◆ Work to complete: Print out the full listing below, word for word.

◆ Input data:
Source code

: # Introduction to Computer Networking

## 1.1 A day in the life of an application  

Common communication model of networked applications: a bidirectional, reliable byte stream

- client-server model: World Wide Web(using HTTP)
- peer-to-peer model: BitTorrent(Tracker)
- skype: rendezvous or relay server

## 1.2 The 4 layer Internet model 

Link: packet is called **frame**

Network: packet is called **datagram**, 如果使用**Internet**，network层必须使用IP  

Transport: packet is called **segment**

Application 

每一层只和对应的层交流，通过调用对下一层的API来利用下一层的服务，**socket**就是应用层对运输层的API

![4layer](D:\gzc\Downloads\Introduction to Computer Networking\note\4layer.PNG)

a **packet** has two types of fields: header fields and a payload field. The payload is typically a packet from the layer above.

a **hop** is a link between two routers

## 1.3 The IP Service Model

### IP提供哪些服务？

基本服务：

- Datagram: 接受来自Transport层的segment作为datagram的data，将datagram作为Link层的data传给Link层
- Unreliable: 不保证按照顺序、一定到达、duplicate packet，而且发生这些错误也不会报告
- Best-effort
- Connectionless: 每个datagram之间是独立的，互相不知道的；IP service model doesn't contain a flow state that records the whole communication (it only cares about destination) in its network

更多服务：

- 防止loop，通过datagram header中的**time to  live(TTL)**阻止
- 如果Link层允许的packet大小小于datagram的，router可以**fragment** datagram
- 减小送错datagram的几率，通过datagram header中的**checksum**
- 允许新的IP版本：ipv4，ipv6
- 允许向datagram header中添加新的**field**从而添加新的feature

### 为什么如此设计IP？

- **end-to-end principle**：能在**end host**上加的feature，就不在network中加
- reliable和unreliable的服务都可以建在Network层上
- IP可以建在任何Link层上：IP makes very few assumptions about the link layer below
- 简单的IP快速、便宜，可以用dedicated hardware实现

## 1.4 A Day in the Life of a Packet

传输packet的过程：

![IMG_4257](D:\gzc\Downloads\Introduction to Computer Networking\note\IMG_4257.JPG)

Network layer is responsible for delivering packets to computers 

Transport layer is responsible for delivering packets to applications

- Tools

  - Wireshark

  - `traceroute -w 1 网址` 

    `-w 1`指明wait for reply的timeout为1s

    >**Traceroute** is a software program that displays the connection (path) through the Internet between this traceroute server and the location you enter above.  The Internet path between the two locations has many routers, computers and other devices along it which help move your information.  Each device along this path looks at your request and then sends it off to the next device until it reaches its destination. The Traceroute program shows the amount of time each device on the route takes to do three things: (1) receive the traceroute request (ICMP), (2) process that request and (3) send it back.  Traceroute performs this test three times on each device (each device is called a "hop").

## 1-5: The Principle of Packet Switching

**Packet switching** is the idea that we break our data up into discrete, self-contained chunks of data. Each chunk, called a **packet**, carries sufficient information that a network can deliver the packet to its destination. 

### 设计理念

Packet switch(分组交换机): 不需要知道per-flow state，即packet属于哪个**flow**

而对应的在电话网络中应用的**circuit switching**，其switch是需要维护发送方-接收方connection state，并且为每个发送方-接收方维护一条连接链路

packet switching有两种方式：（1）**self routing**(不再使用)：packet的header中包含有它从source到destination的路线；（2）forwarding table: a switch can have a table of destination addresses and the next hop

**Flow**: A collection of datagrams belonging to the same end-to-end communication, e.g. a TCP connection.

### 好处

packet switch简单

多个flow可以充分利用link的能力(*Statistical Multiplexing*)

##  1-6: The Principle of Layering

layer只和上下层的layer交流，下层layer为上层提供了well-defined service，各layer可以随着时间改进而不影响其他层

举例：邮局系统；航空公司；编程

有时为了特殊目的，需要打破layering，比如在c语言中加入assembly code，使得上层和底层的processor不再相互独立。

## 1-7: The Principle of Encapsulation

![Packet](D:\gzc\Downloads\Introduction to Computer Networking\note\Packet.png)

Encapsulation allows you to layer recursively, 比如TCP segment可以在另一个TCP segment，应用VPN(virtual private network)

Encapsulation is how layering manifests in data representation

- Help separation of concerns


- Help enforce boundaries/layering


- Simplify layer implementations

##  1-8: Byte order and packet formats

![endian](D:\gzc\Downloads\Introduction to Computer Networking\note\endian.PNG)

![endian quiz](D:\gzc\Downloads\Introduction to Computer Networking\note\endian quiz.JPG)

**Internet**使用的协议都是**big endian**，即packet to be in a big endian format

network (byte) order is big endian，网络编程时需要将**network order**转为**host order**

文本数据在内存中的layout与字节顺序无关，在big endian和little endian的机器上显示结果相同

◆ Response area:
Source code

: # Introduction to Computer Networking

## 1.1 A day in the life of an application  

Common communication model of networked applications: a bidirectional, reliable byte stream

- client-server model: World Wide Web(using HTTP)
- peer-to-peer model: BitTorrent(Tracker)
- skype: rendezvous or relay server

## 1.2 The 4 layer Internet model 

Link: packet is called **frame**

Network: packet is called **datagram**, 如果使用**Internet**，network层必须使用IP  

Transport: packet is called **segment**

Application 

每一层只和对应的层交流，通过调用对下一层的API来利用下一层的服务，**socket**就是应用层对运输层的API

![4layer](D:\gzc\Downloads\Introduction to Computer Networking\note\4layer.PNG)

a **packet** has two types of fields: header fields and a payload field. The payload is typically a packet from the layer above.

a **hop** is a link between two routers

## 1.3 The IP Service Model

### IP提供哪些服务？

基本服务：

- Datagram: 接受来自Transport层的segment作为datagram的data，将datagram作为Link层的data传给Link层
- Unreliable: 不保证按照顺序、一定到达、duplicate packet，而且发生这些错误也不会报告
- Best-effort
- Connectionless: 每个datagram之间是独立的，互相不知道的；IP service model doesn't contain a flow state that records the whole communication (it only cares about destination) in its network

更多服务：

- 防止loop，通过datagram header中的**time to  live(TTL)**阻止
- 如果Link层允许的packet大小小于datagram的，router可以**fragment** datagram
- 减小送错datagram的几率，通过datagram header中的**checksum**
- 允许新的IP版本：ipv4，ipv6
- 允许向datagram header中添加新的**field**从而添加新的feature

### 为什么如此设计IP？

- **end-to-end principle**：能在**end host**上加的feature，就不在network中加
- reliable和unreliable的服务都可以建在Network层上
- IP可以建在任何Link层上：IP makes very few assumptions about the link layer below
- 简单的IP快速、便宜，可以用dedicated hardware实现

## 1.4 A Day in the Life of a Packet

传输packet的过程：

![IMG_4257](D:\gzc\Downloads\Introduction to Computer Networking\note\IMG_4257.JPG)

Network layer is responsible for delivering packets to computers 

Transport layer is responsible for delivering packets to applications

- Tools

  - Wireshark

  - `traceroute -w 1 网址` 

    `-w 1`指明wait for reply的timeout为1s

    >**Traceroute** is a software program that displays the connection (path) through the Internet between this traceroute server and the location you enter above.  The Internet path between the two locations has many routers, computers and other devices along it which help move your information.  Each device along this path looks at your request and then sends it off to the next device until it reaches its destination. The Traceroute program shows the amount of time each device on the route takes to do three things: (1) receive the traceroute request (ICMP), (2) process that request and (3) send it back.  Traceroute performs this test three times on each device (each device is called a "hop").

## 1-5: The Principle of Packet Switching

**Packet switching** is the idea that we break our data up into discrete, self-contained chunks of data. Each chunk, called a **packet**, carries sufficient information that a network can deliver the packet to its destination. 

### 设计理念

Packet switch(分组交换机): 不需要知道per-flow state，即packet属于哪个**flow**

而对应的在电话网络中应用的**circuit switching**，其switch是需要维护发送方-接收方connection state，并且为每个发送方-接收方维护一条连接链路

packet switching有两种方式：（1）**self routing**(不再使用)：packet的header中包含有它从source到destination的路线；（2）forwarding table: a switch can have a table of destination addresses and the next hop

**Flow**: A collection of datagrams belonging to the same end-to-end communication, e.g. a TCP connection.

### 好处

packet switch简单

多个flow可以充分利用link的能力(*Statistical Multiplexing*)

##  1-6: The Principle of Layering

layer只和上下层的layer交流，下层layer为上层提供了well-defined service，各layer可以随着时间改进而不影响其他层

举例：邮局系统；航空公司；编程

有时为了特殊目的，需要打破layering，比如在c语言中加入assembly code，使得上层和底层的processor不再相互独立。

## 1-7: The Principle of Encapsulation

![Packet](D:\gzc\Downloads\Introduction to Computer Networking\note\Packet.png)

Encapsulation allows you to layer recursively, 比如TCP segment可以在另一个TCP segment，应用VPN(virtual private network)

Encapsulation is how layering manifests in data representation

- Help separation of concerns


- Help enforce boundaries/layering


- Simplify layer implementations

##  1-8: Byte order and packet formats

![endian](D:\gzc\Downloads\Introduction to Computer Networking\note\endian.PNG)

![endian quiz](D:\gzc\Downloads\Introduction to Computer Networking\note\endian quiz.JPG)

**Internet**使用的协议都是**big endian**，即packet to be in a big endian format

network (byte) order is big endian，网络编程时需要将**network order**转为**host order**

文本数据在内存中的layout与字节顺序无关，在big endian和little endian的机器上显示结果相同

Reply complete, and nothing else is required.